What you return must be the lines of the data that hold the word "KPIs".

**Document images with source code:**
↓

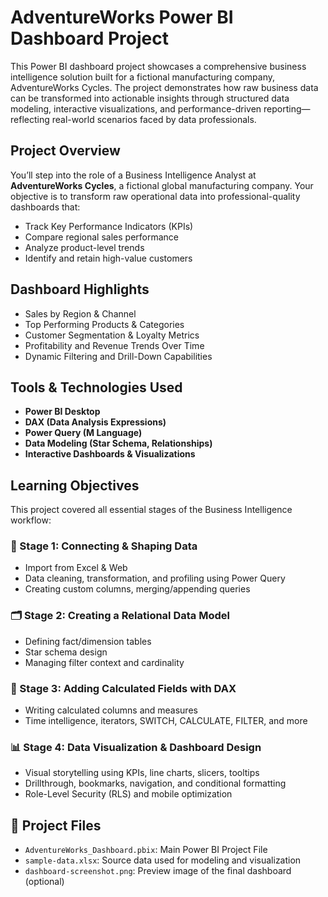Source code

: # AdventureWorks Power BI Dashboard Project

This Power BI dashboard project showcases a comprehensive business intelligence solution built for a fictional manufacturing company, AdventureWorks Cycles. 
The project demonstrates how raw business data can be transformed into actionable insights through structured data modeling, interactive visualizations, and performance-driven reporting—reflecting real-world scenarios faced by data professionals.

## Project Overview

You’ll step into the role of a Business Intelligence Analyst at **AdventureWorks Cycles**, a fictional global manufacturing company. Your objective is to transform raw operational data into professional-quality dashboards that:
- Track Key Performance Indicators (KPIs)
- Compare regional sales performance
- Analyze product-level trends
- Identify and retain high-value customers

## Dashboard Highlights

- Sales by Region & Channel
- Top Performing Products & Categories
- Customer Segmentation & Loyalty Metrics
- Profitability and Revenue Trends Over Time
- Dynamic Filtering and Drill-Down Capabilities

## Tools & Technologies Used

- **Power BI Desktop**
- **DAX (Data Analysis Expressions)**
- **Power Query (M Language)**
- **Data Modeling (Star Schema, Relationships)**
- **Interactive Dashboards & Visualizations**

## Learning Objectives

This project covered all essential stages of the Business Intelligence workflow:

### 📁 Stage 1: Connecting & Shaping Data
- Import from Excel & Web
- Data cleaning, transformation, and profiling using Power Query
- Creating custom columns, merging/appending queries

### 🗂️ Stage 2: Creating a Relational Data Model
- Defining fact/dimension tables
- Star schema design
- Managing filter context and cardinality

### 📐 Stage 3: Adding Calculated Fields with DAX
- Writing calculated columns and measures
- Time intelligence, iterators, SWITCH, CALCULATE, FILTER, and more

### 📊 Stage 4: Data Visualization & Dashboard Design
- Visual storytelling using KPIs, line charts, slicers, tooltips
- Drillthrough, bookmarks, navigation, and conditional formatting
- Role-Level Security (RLS) and mobile optimization

## 📁 Project Files

- `AdventureWorks_Dashboard.pbix`: Main Power BI Project File
- `sample-data.xlsx`: Source data used for modeling and visualization
- `dashboard-screenshot.png`: Preview image of the final dashboard (optional)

↑

**ANSWER BOX:**
- Track Key Performance Indicators (KPIs)
- Visual storytelling using KPIs, line charts, slicers, tooltips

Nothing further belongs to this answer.